The electoral map of the UK suggests that we are a state of four separate and politically disparate nations, with each of our national parliamentary institutions now governed by different political parties. Yet the way UK citizens vote shows political preferences are far more diverse within nations and regions than the results suggest. FPTP is exaggerating the political differences of the different regions and nations of the UK, leaving many citizens unrepresented. Whatever the future of the Union, an electoral system that exacerbates divisions rather than reflects consensus and difference as it truly exists is unacceptable in a democracy; an electoral postcode lottery does not serve voters well.


In England the Conservatives secured the most votes and seats.

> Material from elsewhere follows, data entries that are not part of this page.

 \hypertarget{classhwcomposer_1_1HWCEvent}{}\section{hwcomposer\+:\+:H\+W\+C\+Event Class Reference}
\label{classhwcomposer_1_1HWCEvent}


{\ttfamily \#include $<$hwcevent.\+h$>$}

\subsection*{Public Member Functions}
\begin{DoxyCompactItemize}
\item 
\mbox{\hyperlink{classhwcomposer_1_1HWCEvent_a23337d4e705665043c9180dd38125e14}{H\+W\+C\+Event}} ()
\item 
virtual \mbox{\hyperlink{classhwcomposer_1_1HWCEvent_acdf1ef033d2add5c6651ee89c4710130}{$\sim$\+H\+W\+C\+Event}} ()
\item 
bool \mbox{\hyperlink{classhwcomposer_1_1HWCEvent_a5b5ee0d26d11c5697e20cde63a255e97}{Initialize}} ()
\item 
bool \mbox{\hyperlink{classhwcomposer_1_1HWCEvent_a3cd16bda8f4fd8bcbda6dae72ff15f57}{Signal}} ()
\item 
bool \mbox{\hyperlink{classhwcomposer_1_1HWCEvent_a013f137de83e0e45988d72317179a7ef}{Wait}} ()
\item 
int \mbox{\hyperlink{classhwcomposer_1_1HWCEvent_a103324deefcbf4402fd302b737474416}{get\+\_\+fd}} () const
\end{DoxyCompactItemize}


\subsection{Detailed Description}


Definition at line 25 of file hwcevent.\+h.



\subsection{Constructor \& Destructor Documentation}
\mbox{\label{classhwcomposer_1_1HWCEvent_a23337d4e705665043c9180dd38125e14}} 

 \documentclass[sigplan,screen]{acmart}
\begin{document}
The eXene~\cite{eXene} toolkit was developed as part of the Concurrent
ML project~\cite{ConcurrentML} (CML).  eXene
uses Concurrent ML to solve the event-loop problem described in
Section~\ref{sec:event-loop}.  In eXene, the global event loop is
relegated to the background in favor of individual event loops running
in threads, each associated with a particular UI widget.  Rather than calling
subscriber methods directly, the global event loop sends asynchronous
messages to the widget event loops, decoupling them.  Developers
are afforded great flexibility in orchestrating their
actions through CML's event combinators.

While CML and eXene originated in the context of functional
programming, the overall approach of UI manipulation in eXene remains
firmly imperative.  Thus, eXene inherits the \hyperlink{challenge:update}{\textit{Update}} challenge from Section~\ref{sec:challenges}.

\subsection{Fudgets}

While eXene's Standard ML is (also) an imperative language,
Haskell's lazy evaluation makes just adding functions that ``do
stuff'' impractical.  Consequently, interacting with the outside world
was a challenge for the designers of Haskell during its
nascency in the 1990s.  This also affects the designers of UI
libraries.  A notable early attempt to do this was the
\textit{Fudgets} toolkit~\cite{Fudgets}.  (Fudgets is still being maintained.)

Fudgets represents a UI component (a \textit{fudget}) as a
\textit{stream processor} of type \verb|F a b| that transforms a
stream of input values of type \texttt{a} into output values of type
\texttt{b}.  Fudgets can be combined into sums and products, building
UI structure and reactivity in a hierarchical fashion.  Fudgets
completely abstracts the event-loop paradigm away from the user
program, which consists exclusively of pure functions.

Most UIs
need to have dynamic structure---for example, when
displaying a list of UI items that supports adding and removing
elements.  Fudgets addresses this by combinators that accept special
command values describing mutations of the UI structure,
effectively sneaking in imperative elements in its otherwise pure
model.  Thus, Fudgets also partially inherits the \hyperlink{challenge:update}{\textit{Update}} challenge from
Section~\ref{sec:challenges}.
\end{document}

They did not, however, secure the majority of votes, achieving just 41% overall (Labour got 31.6%).

The rise in votes for smaller parties is stark in England. UKIP overtook the Liberal Democrats in vote share, gaining 14.1% of the vote. The Liberal Democrats’ vote share fell to just 8.2% (from 24.2% in England in 2010), and votes for the Green Party rose from 1% to 4.2%. The combined total of votes for parties other than Labour, the Conservatives or Liberal Democrats in England hit an all-time high of 19.2%.

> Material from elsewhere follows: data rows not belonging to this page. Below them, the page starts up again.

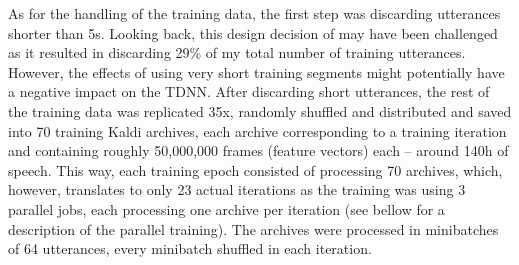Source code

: \documentclass[bsc,frontabs,twoside,singlespacing,parskip,deptreport]{infthesis}
\begin{document}
{{{      %
      As for the handling of the training data, the first step was discarding utterances shorter than 5s. Looking back, this design decision of \citet{Snyder_et_al_2018} may have been challenged as it resulted in discarding 29\% of my total number of training utterances. However, the effects of using very short training segments might potentially have a negative impact on the TDNN. After discarding short utterances, the rest of the training data was replicated 35x, randomly shuffled and distributed and saved into 70 training Kaldi archives, each archive corresponding to a training iteration and containing roughly 50,000,000 frames (feature vectors) each -- around 140h of speech. This way, each training epoch consisted of processing 70 archives, which, however, translates to only 23 actual iterations as the training was using 3 parallel jobs, each processing one archive per iteration (see bellow for a description of the parallel training). The archives were processed in minibatches of 64 utterances, every minibatch shuffled in each iteration.

}}}
\end{document}
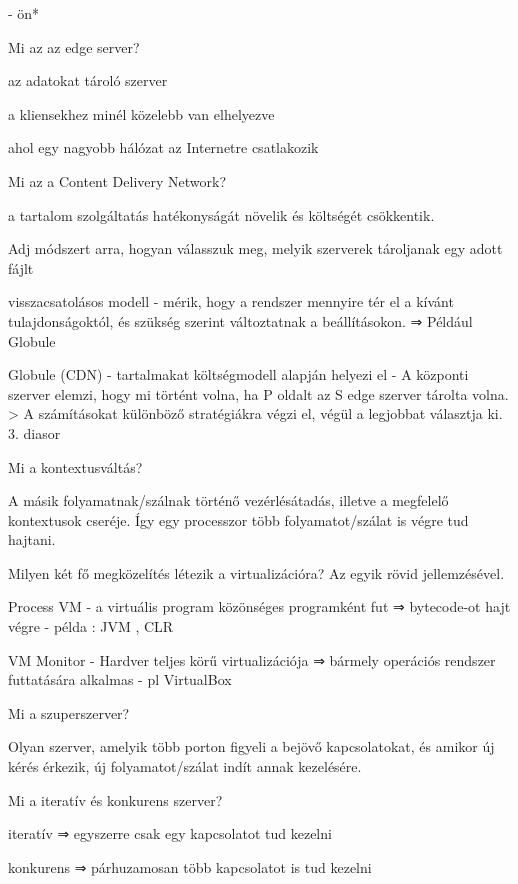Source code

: \documentclass[twoside, a4paper, 12pt]{article}
\begin{document}
\begin{description}
        - ön*
    \item Mi az az edge server?
    \item az adatokat tároló szerver
    \item a kliensekhez minél közelebb van elhelyezve
    \item ahol egy nagyobb hálózat az Internetre csatlakozik
    \item Mi az a  Content Delivery Network?
    \item a tartalom szolgáltatás hatékonyságát növelik és költségét csökkentik.
    \item Adj módszert arra, hogyan válasszuk meg, melyik szerverek tároljanak egy adott fájlt
    \item visszacsatolásos modell
        - mérik, hogy a rendszer mennyire tér el a kívánt tulajdonságoktól, és szükség szerint változtatnak a
        beállításokon. ⇒ Például Globule
    \item Globule (CDN)
        - tartalmakat költségmodell alapján helyezi el
        - A központi szerver elemzi, hogy mi történt volna, ha P oldalt az S edge szerver tárolta volna.
        > A számításokat különböző stratégiákra végzi el, végül a legjobbat választja ki.
        3. diasor
    \item  Mi a kontextusváltás?
    \item A másik folyamatnak/szálnak történő  vezérlésátadás, illetve a megfelelő kontextusok cseréje. Így egy
        processzor több folyamatot/szálat is végre tud hajtani.
    \item  Milyen két fő megközelítés létezik a virtualizációra? Az egyik rövid jellemzésével.
    \item Process VM
        - a virtuális program közönséges programként fut ⇒ bytecode-ot hajt végre
        - példa : JVM , CLR
    \item VM Monitor
        - Hardver teljes körű virtualizációja ⇒ bármely operációs rendszer futtatására alkalmas
        - pl VirtualBox
    \item  Mi a szuperszerver?
    \item Olyan szerver, amelyik több porton figyeli a bejövő kapcsolatokat, és amikor új kérés érkezik, új folyamatot/szálat indít
        annak kezelésére. 
    \item  Mi a iteratív és konkurens szerver?
    \item iteratív  ⇒ egyszerre csak egy kapcsolatot tud kezelni
    \item konkurens ⇒ párhuzamosan több kapcsolatot is tud kezelni

\end{description}
\end{document}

Whilst denting the two larger parties’ vote share, the support for other parties was predictably not translated into seats. Despite drawing a combined total of over 18% of votes across England, UKIP and the Green Party have now just one representative each in Parliament. That’s nearly a fifth of all English votes represented by just two MPs.

Table of English Results

Party Vote % Vote Change % Seats Seats Change Seats %
 Con 41% +1.4% 319 +21 59.8%
 Lab 31.6% +3.6% 206 +15 38.6%
 UKIP 14.1% +10.7% 1 +1 0.2%
 Lib Dem 8.2% -16% 6 37 1.1%
 Greens 4.2% +2.8% 1 0.2%
 Others 0.9% n/a n/a n/a n/a


The legacy of the recently held referendum on Scottish independence played a major role in this election. With the Scotland Bill waiting in the wings for the next Parliament, English Votes for English Laws (the ‘West Lothian question’) coming back onto the political agenda and the surge in SNP support transforming the political landscape, the power of Scotland’s votes was the dominant narrative of the election campaign.

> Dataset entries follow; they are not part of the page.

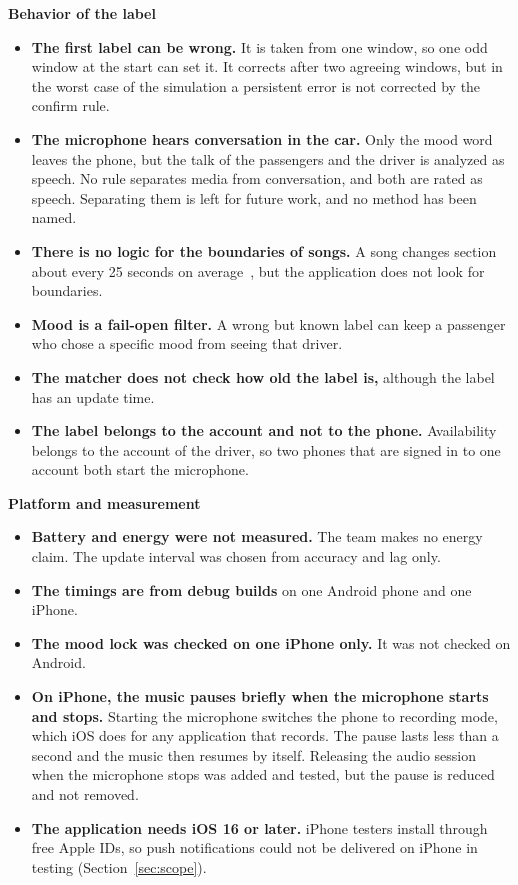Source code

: \textbf{Behavior of the label}
\begin{itemize}
    \item \textbf{The first label can be wrong.} It is taken from one window, so one odd window at the start can set it. It corrects after two agreeing windows, but in the worst case of the simulation a persistent error is not corrected by the confirm rule.
    \item \textbf{The microphone hears conversation in the car.} Only the mood word leaves the phone, but the talk of the passengers and the driver is analyzed as speech. No rule separates media from conversation, and both are rated as speech. Separating them is left for future work, and no method has been named.
    \item \textbf{There is no logic for the boundaries of songs.} A song changes section about every 25 seconds on average~\cite{lyu2026sections}, but the application does not look for boundaries.
    \item \textbf{Mood is a fail-open filter.} A wrong but known label can keep a passenger who chose a specific mood from seeing that driver.
    \item \textbf{The matcher does not check how old the label is,} although the label has an update time.
    \item \textbf{The label belongs to the account and not to the phone.} Availability belongs to the account of the driver, so two phones that are signed in to one account both start the microphone.
\end{itemize}

\textbf{Platform and measurement}
\begin{itemize}
    \item \textbf{Battery and energy were not measured.} The team makes no energy claim. The update interval was chosen from accuracy and lag only.
    \item \textbf{The timings are from debug builds} on one Android phone and one iPhone.
    \item \textbf{The mood lock was checked on one iPhone only.} It was not checked on Android.
    \item \textbf{On iPhone, the music pauses briefly when the microphone starts and stops.} Starting the microphone switches the phone to recording mode, which iOS does for any application that records. The pause lasts less than a second and the music then resumes by itself. Releasing the audio session when the microphone stops was added and tested, but the pause is reduced and not removed.
    \item \textbf{The application needs iOS 16 or later.} iPhone testers install through free Apple IDs, so push notifications could not be delivered on iPhone in testing (Section~\ref{sec:scope}).
\end{itemize}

Voters in Scotland delivered a massive 30 percentage point increase in vote share to the SNP, returning 56 SNP Members of Parliament out of 59 – up nearly tenfold from their six in 2010. Yet these 56 seats were delivered on just 50% of the vote. Labour, the Conservatives and Liberal Democrats got just one representative each for the other 46.7%. For 24.3% of the vote share, Labour returned just one Scottish MP – the same as the Liberal Democrats on 7.5%.

Although this appeared to be a momentous result, it is in fact quite close to the 2011 Scottish Parliament constituency vote share in which the SNP received 45.4%, Labour 31.7%, Conservatives 13.9% and 7.9% for the Liberal Democrats. Of course, because the Scottish Parliament uses a more proportional system (the Additional Member System), the share of the seats at Holyrood is more proportional than the distribution of seats at Westminster. And indeed the SNP are firmly committed to proportional representation for Westminster despite the system serving them well this time.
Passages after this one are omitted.